- **TASK DETAILS**:
Begin with the opening line of the records and extract each line through the one holding "On Sales: **$228**"; pictures are not part of the copy.

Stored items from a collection
== Segment start ==
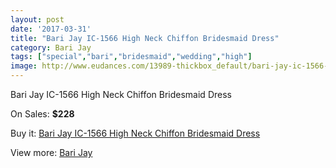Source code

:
 ```yaml
---
layout: post
date: '2017-03-31'
title: "Bari Jay IC-1566 High Neck Chiffon Bridesmaid Dress"
category: Bari Jay
tags: ["special","bari","bridesmaid","wedding","high"]
image: http://www.eudances.com/13989-thickbox_default/bari-jay-ic-1566-high-neck-chiffon-bridesmaid-dress.jpg
---
```

Bari Jay IC-1566 High Neck Chiffon Bridesmaid Dress

On Sales: **$228**
<a href="https://www.eudances.com/en/bari-jay/4193-bari-jay-ic-1566-high-neck-chiffon-bridesmaid-dress.html"><amp-img layout="responsive" width="600" height="600" src="//www.eudances.com/13989-thickbox_default/bari-jay-ic-1566-high-neck-chiffon-bridesmaid-dress.jpg" alt="Bari Jay IC-1566 High Neck Chiffon Bridesmaid Dress 0" /></a>

Buy it: [Bari Jay IC-1566 High Neck Chiffon Bridesmaid Dress](https://www.eudances.com/en/bari-jay/4193-bari-jay-ic-1566-high-neck-chiffon-bridesmaid-dress.html "Bari Jay IC-1566 High Neck Chiffon Bridesmaid Dress")

View more: [Bari Jay](https://www.eudances.com/en/56-bari-jay "Bari Jay")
== Segment end ==
- **TASK RESULT**:
Source code

:
 ```yaml
---
layout: post
date: '2017-03-31'
title: "Bari Jay IC-1566 High Neck Chiffon Bridesmaid Dress"
category: Bari Jay
tags: ["special","bari","bridesmaid","wedding","high"]
image: http://www.eudances.com/13989-thickbox_default/bari-jay-ic-1566-high-neck-chiffon-bridesmaid-dress.jpg
---
```

Bari Jay IC-1566 High Neck Chiffon Bridesmaid Dress

On Sales: **$228**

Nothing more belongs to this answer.